I came up with the answer of 2,4 or 0.
Is this correct?
Thanks for your help.
Substitute x = i t where t is assumed to be real:
t^4 - 3it^3 - 7t^2 -6 i t - 13 = 0
Take the imaginary part of the equation:
t^3 + 2 t = 0 --->
t(t^2 + 2) = 0
Now, we can see from the original equation for t that t = 0 is not a solution (this is actually implied by the real part of the equation).
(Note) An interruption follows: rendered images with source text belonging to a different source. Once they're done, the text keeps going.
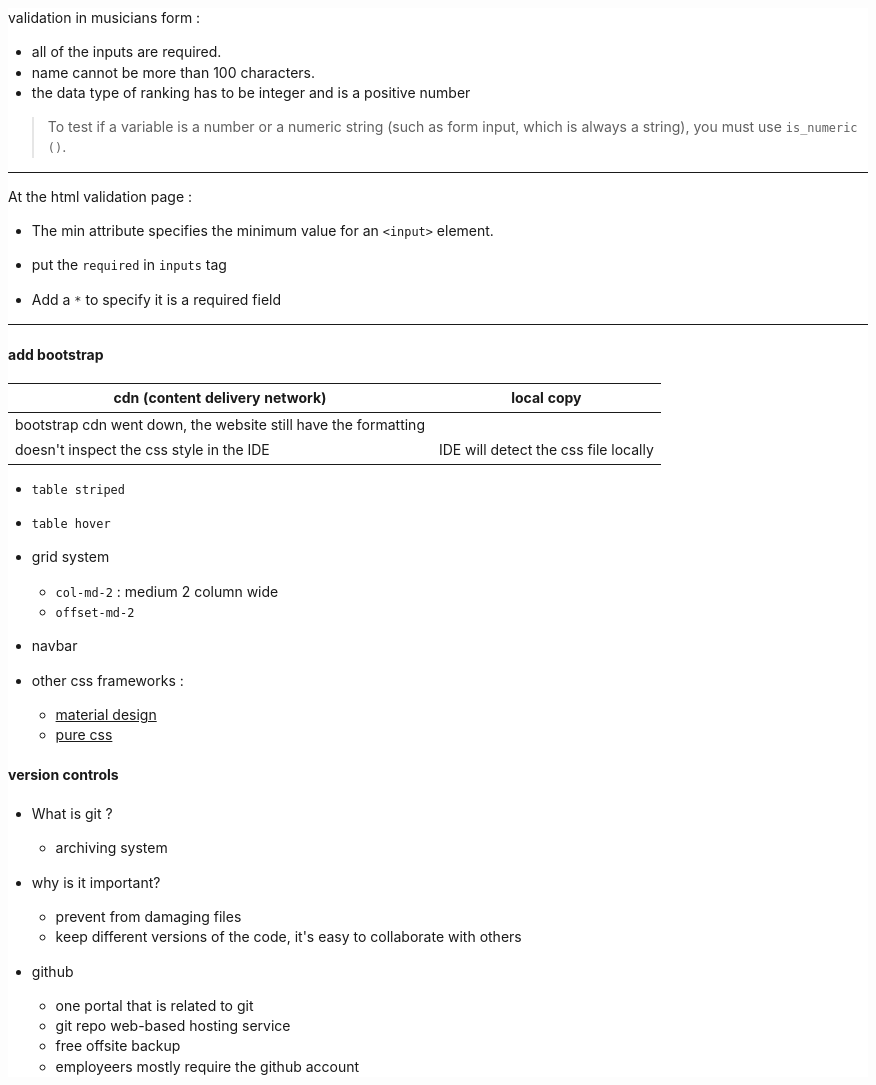 
validation in musicians form : 

- all of the inputs are required.
- name cannot be more than 100 characters.
- the data type of ranking has to be integer and is a positive number

> To test if a variable is a number or a numeric string (such as form input, which is always a string), you must use `is_numeric()`.

---

At the html validation page :

- The min attribute specifies the minimum value for an `<input>` element.

- put the `required` in `inputs` tag

- Add a `*` to specify it is a required field


---

#### add bootstrap 

cdn (content delivery network) | local copy
-|-
|bootstrap cdn went down, the website still have the formatting
doesn't inspect the css style in the IDE | IDE will detect the css file locally

- `table striped`

- `table hover`

- grid system 
	- `col-md-2` : medium 2 column wide
	- `offset-md-2`
- navbar
- other css frameworks :
	- [material design](https://material.io/design/)
	- [pure css](https://purecss.io/)

#### version controls

- What is git ?
	- archiving system
	

- why is it important?
	- prevent from damaging files
	- keep different versions of the code, it's easy to collaborate with others
	
	
- github
	- one portal that is related to git
	- git repo web-based hosting service
	- free offsite backup
	- employeers mostly require the github account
Since t has to be real, the equation:
t^2 + 2 = 0
cannot be satisfied.
Therefore the equation has no imaginary solutions.
To determine the possible number of imaginary zeros for a polynomial, we can use the Fundamental Theorem of Algebra. According to this theorem, the number of possible imaginary zeros is equal to the degree of the polynomial.
In this case, the degree of the polynomial g(x) = x^4 + 3x^3 + 7x^2 - 6x - 13 is 4. Therefore, the possible number of imaginary zeros is 4.
Hence, your answer of 2, 4, or 0 is incorrect. The correct answer is 4 possible imaginary zeros.